■ Source data
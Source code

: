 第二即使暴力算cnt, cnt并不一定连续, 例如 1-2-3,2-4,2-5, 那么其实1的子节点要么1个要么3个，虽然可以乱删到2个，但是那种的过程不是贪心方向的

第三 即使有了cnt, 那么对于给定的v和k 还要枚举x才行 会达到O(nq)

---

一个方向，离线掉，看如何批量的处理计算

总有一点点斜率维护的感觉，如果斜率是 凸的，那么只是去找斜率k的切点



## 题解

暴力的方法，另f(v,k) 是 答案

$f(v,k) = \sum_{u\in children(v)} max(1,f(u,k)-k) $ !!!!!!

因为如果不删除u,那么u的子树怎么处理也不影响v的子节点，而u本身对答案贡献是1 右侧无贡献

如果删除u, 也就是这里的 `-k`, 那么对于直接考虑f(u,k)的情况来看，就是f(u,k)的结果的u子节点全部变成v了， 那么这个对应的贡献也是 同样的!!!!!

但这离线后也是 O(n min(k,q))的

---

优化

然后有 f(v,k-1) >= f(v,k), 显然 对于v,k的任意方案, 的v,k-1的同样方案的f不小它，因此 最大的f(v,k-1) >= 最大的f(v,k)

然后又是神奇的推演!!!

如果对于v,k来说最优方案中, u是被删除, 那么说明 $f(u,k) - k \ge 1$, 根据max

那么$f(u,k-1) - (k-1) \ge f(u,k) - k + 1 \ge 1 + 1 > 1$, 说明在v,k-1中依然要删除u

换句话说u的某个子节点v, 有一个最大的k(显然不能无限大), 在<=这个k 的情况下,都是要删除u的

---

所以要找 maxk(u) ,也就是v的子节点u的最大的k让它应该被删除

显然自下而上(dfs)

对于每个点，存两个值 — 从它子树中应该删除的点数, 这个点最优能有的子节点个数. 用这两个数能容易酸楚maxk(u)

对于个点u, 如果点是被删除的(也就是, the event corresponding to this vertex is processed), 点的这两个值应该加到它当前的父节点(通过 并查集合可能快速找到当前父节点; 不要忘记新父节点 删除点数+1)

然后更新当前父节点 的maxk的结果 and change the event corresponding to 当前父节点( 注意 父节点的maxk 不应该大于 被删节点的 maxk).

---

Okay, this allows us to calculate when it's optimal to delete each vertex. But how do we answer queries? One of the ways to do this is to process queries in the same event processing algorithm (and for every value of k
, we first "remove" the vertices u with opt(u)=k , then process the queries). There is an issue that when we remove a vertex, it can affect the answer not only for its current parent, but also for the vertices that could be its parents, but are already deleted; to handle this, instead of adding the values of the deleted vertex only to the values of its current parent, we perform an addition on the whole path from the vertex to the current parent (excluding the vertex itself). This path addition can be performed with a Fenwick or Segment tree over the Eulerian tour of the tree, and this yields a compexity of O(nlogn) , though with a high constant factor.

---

■ Assignment
All that is needed is the exact run of lines above from the line containing "那么对于直接考虑f(u,k)的情况来看，就是f(u,k)的结果的u子节点全部变成v了， 那么这个对应的贡献也是 同样的!!!!!" through the line containing "如果对于v,k来说最优方案中, u是被删除, 那么说明", both of them included.

■ Response area
如果删除u, 也就是这里的 `-k`, 那么对于直接考虑f(u,k)的情况来看，就是f(u,k)的结果的u子节点全部变成v了， 那么这个对应的贡献也是 同样的!!!!!

但这离线后也是 O(n min(k,q))的

---

优化

然后有 f(v,k-1) >= f(v,k), 显然 对于v,k的任意方案, 的v,k-1的同样方案的f不小它，因此 最大的f(v,k-1) >= 最大的f(v,k)

然后又是神奇的推演!!!

如果对于v,k来说最优方案中, u是被删除, 那么说明 $f(u,k) - k \ge 1$, 根据max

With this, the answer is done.